About FLAMINGO-01 and GLSI-100

FLAMINGO-01 (NCT05232916) is a Phase III clinical trial designed to evaluate the safety and efficacy of GLSI-100 (GP2 + GM-CSF) in HER2 positive breast cancer patients who had residual disease or high-risk pathologic complete response at surgery and who have completed both neoadjuvant and postoperative adjuvant trastuzumab based treatment. The trial is led by Baylor College of Medicine and currently includes US and European clinical sites from university-based hospitals and academic and cooperative networks with plans to open up to 150 sites globally. In the double-blinded arms of the Phase III trial, approximately 500 HLA-A*02 patients will be randomized to GLSI-100 or placebo, and up to 250 patients of other HLA types will be treated with GLSI-100 in a third arm. The trial has been designed to detect a hazard ratio of 0.3 in invasive breast cancer-free survival, where 28 events will be required. An interim analysis for superiority and futility will be conducted when at least half of those events, 14, have occurred. This sample size provides 80% power if the annual rate of events in placebo-treated subjects is 2.4% or greater.

For more information on FLAMINGO-01, please visit the Company’s website here and clinicaltrials.gov here. Contact information and an interactive map of the majority of participating clinical sites can be viewed under the "Contacts and Locations" section. Please note that the interactive map is not viewable on mobile screens. Related questions and participation interest can be emailed to: [email protected]

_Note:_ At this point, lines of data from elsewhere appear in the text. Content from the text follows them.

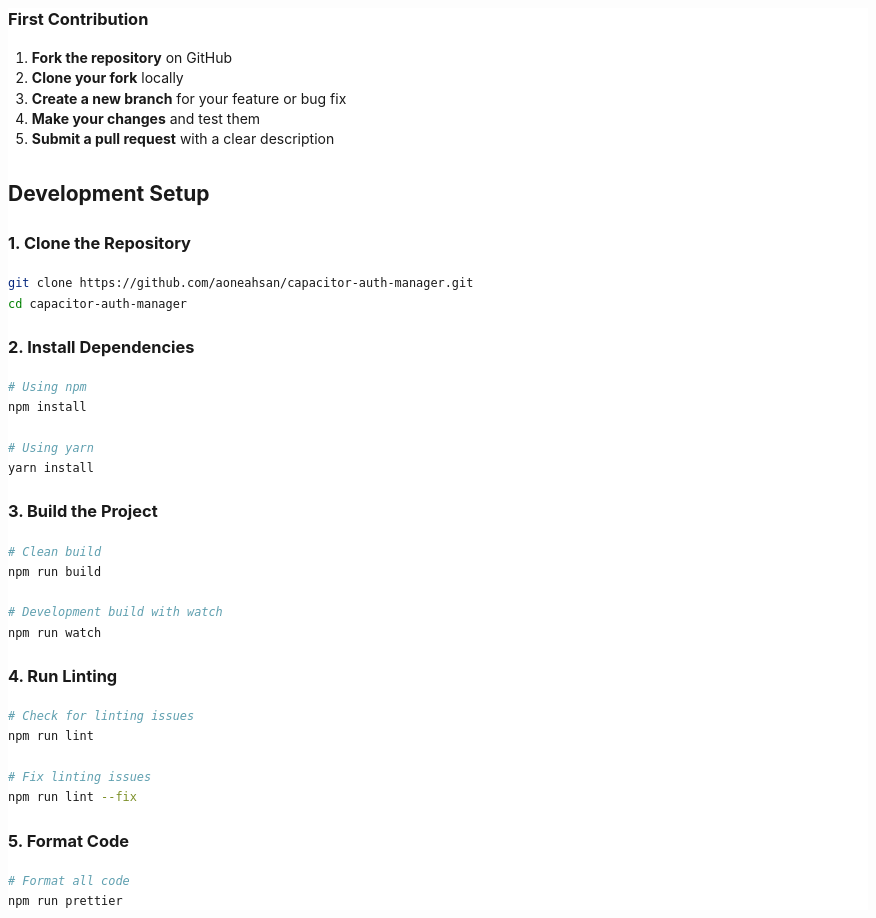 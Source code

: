 ### First Contribution

1. **Fork the repository** on GitHub
2. **Clone your fork** locally
3. **Create a new branch** for your feature or bug fix
4. **Make your changes** and test them
5. **Submit a pull request** with a clear description

## Development Setup

### 1. Clone the Repository

```bash
git clone https://github.com/aoneahsan/capacitor-auth-manager.git
cd capacitor-auth-manager
```

### 2. Install Dependencies

```bash
# Using npm
npm install

# Using yarn
yarn install
```

### 3. Build the Project

```bash
# Clean build
npm run build

# Development build with watch
npm run watch
```

### 4. Run Linting

```bash
# Check for linting issues
npm run lint

# Fix linting issues
npm run lint --fix
```

### 5. Format Code

```bash
# Format all code
npm run prettier
```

About Breast Cancer and HER2/neu Positivity

One in eight U.S. women will develop invasive breast cancer over her lifetime, with approximately 300,000 new breast cancer patients and 4 million breast cancer survivors. HER2 (human epidermal growth factor receptor 2) protein is a cell surface receptor protein that is expressed in a variety of common cancers, including in 75% of breast cancers at low (1+), intermediate (2+), and high (3+ or over-expressor) levels.